MAKE IT ALL

Generating a PDF with GitHub Actions

Leveraging Pandoc to generate a high-quality PDF from Markdown source files.

A GitHub workflow YAML file with steps to utilize Pandoc.

!! For those looking for the technical solution I came to, my entire workflow yaml file can be found at the end, along with a link to the file in GitHub in case of any changes. !!

Use Case

In the post before this one, I talked a bit about my process and reasoning in migrating my notes on my current game design project to GitHub. This comes with a variety of benefits, one of which led me down a rabbit hole that, admittedly, shaved a few years off my life.

One of the main problems I foresaw with my migrating all my game notes to GitHub is that sharing the whole game with folks would be a cumbersome. It's easy enough for me to link people my repo, but the repo is a complex tree of markdown files that is difficult to parse through. I like to have my writing fairly silo'd, with each mechanic having its own markdown file. This just helps me mentally separate out the logical pieces, as well as making it easier to see changes in the git diff viewer. There is no logical "beginning" for where to begin reading; of course, I could put a note to that effect in the README and direct readers' eyes towards the relevant directories, but that is a lot to ask of someone already being very generous investing time in reading a draft of a game. So, I resolved to make that process easier by finding a way to join all of my various markdown files into a single PDF, via an automated process in a GitHub action.

Failed Attempts

This turned out to be a 2 days-long problem, with many a failed endeavor. I think I landed somewhere in the realm of 100 unique commits, just trying to find the right magic spell to get the action to do what I wanted. But, we try and try again, and I'm happy to say I found a solution that I'm really happy with.

For those who might find this post in their attempts in the future, however, I'll just mention the couple of GitHub actions that I tried to use, but ultimately gave up on.

Markdown-to-PDF

This was a promising lead because other GitHub actions linked to it after being deprecated. It also supports styling with CSS, which was a big deal for me (more on that later).

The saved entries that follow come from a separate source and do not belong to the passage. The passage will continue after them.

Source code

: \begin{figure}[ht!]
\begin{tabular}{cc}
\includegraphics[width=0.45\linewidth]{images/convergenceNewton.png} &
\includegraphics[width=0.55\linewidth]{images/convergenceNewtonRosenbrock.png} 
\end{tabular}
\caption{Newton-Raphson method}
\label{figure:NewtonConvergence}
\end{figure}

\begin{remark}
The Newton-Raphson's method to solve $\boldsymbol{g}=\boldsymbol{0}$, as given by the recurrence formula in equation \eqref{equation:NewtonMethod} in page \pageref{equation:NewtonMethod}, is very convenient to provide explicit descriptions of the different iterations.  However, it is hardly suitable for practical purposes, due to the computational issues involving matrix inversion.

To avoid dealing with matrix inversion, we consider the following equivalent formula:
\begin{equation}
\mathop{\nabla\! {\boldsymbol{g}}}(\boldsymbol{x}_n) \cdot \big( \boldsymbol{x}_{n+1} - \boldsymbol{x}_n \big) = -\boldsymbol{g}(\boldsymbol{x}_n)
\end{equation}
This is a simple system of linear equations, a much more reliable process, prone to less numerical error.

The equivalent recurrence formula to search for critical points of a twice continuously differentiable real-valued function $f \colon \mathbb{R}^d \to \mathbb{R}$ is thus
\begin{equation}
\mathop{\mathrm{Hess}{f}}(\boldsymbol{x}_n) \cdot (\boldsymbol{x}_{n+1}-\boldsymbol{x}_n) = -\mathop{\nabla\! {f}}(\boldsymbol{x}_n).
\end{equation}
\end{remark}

If I'm remembering correctly, my big issue with this option was that I couldn't specify an ordering to the markdown files; the only options were path-to-specific-file or path-to-directory-with-files. For my project, I really need my pdf to join the markdown files in a specific sequence, or mechanics and explanations of rules could wind up mixed in with other non-relevant information, leading to confusion. And, thus I moved on to find another tool.

Publish-Markdown-As-PDF

This is one of the actions that linked to Markdown-to-PDF. Right away, I noticed that the sources argument available in this action gave a list of individual document sources. Along with a number of other features, this action seemed to allow the specification of an order in which to stitch the inputs, awesome!

The problem for this action was, unfortunately, that it had a lot of trouble recognizing the sources I specified!

A meme of Captain Picard from Star Trek facepalming.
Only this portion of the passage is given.